Mifepristone Complications
Another recent study, this one from the Ethics and Public Policy Center, found that serious complications related to the use of mifepristone are 22 times more common than claimed by the Food and Drug Administration (FDA), prompting widespread calls for the health agency to reexamine mifepristone and restore stringent regulations surrounding its prescription and use.
A subsequent CLI report debunked the “baseless claim that ‘abortion drugs are safer than Tylenol’ because it lacks scientific credibility and evidence.” The report found that the claim must be based on “a controlled, scientifically appropriate study comparing abortion drugs to Tylenol,” which does not exist and “would be impossible to do [conduct] because these drugs are used for entirely different purposes.”
Loosening Requirements
When the FDA first approved mifepristone for use in 2000, three in-person physician visits were required before the drug could be prescribed, the drug could only be prescribed by a physician, it had to be dispensed and consumed in the physician’s office, and a follow-up visit was required, as was reporting of any complications.

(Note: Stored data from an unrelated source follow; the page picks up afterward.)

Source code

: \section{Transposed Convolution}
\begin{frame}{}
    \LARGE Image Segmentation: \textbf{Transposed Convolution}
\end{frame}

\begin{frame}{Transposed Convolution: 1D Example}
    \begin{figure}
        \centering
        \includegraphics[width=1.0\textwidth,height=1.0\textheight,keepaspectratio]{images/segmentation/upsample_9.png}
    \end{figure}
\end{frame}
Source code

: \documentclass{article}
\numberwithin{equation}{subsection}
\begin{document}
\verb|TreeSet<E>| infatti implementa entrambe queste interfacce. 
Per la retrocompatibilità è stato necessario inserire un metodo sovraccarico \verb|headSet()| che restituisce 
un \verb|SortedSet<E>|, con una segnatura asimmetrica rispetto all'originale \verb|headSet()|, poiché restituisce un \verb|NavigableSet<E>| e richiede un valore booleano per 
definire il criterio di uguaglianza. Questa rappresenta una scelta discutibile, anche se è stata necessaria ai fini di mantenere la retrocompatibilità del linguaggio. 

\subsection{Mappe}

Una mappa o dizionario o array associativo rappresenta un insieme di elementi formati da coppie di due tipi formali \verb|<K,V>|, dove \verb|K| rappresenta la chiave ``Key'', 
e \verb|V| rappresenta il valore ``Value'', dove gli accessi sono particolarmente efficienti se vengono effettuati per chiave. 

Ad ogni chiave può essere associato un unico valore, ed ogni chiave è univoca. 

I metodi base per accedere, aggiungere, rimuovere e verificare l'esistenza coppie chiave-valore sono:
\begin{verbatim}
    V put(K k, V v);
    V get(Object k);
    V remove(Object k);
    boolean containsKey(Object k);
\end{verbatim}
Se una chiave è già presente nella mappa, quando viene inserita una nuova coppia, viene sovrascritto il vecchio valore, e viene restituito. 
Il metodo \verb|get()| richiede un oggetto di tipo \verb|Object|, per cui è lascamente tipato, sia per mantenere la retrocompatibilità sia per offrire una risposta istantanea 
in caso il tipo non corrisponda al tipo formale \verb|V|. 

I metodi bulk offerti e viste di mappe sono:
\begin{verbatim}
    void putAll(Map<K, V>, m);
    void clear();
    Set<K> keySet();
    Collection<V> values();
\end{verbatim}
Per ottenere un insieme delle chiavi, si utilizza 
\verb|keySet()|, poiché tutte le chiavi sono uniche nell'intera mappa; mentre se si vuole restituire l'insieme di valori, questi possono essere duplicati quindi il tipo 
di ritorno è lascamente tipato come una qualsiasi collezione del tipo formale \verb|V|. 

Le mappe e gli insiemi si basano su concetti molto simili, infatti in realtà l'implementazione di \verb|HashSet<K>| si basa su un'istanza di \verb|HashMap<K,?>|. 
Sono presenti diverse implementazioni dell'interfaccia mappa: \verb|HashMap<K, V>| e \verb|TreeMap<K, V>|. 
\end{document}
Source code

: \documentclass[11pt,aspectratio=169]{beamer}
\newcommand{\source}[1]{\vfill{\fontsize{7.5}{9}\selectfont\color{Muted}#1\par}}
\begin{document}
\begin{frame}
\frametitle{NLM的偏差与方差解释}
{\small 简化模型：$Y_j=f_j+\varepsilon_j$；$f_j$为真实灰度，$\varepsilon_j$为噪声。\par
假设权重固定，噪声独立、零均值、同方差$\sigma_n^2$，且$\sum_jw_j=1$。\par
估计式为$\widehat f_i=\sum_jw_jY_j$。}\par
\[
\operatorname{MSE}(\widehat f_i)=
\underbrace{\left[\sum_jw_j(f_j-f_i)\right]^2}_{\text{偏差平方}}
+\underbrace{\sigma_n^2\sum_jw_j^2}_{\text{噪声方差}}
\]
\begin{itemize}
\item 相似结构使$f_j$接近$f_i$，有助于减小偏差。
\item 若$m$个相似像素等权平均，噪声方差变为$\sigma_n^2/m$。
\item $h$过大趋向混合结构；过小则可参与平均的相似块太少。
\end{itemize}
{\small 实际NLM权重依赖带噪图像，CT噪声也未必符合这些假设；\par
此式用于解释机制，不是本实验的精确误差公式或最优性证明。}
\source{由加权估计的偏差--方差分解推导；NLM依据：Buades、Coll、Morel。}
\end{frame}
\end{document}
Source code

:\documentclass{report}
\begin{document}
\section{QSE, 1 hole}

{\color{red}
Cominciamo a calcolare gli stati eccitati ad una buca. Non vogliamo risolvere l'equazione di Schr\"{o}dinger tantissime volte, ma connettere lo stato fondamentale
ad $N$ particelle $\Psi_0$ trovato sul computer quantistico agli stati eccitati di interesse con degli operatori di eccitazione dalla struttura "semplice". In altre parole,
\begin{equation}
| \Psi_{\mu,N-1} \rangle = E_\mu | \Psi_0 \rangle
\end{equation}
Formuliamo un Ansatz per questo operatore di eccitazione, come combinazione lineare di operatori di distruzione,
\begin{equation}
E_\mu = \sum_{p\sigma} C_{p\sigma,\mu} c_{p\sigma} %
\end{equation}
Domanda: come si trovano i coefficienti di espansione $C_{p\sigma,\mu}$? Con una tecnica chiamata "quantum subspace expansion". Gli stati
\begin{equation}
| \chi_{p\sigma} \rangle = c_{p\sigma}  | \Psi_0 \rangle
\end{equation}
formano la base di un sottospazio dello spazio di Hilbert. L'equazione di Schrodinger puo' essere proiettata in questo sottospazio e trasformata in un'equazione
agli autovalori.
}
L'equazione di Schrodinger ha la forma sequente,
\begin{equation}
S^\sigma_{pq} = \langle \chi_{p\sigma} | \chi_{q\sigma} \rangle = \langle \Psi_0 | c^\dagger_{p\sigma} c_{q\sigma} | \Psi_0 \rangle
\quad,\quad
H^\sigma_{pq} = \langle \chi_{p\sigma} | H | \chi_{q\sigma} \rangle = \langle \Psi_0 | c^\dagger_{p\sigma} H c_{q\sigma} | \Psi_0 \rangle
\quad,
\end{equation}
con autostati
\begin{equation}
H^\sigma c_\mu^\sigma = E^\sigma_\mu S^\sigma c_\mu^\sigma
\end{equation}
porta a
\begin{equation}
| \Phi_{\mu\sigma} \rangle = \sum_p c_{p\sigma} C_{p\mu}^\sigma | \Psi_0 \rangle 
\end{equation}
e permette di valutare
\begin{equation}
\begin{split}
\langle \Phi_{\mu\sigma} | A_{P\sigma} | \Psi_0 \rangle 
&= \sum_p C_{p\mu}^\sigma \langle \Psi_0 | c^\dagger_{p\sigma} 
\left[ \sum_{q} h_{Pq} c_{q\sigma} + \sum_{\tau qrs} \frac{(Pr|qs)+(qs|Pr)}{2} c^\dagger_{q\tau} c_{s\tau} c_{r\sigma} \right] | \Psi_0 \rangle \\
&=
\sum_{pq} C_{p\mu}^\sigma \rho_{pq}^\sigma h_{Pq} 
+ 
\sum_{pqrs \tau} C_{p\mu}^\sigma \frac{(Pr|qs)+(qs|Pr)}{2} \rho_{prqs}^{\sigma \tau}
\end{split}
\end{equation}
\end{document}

In 2016, then-President Barack Obama eliminated many of those provisions, including the requirement that the abortion drug be prescribed by a physician and consumed in-office, as well as the mandatory follow-up visit and reporting of complications. The Obama FDA also lowered the number of required in-person physician visits prior to prescription from three to only one and increased the “maximum gestational age” for prescribing the drug from seven weeks to 10.
In 2023, the Biden administration further weakened the remaining safeguards, requiring no in-person physician visits, no physician to prescribe the drug, no dispensing or consuming the drug in-office, no follow-up visit, and no reporting of complications.
Earlier this week, newly-minted FDA Commissioner Marty Makary pledged to conduct “a review of mifepristone and work… with the professional career scientists at the Agency who review this data.” As TWS documented, his new promise to reassess the abortion drug is a shift from his previous positions on the subject, refusing to commit to reviewing mifepristone.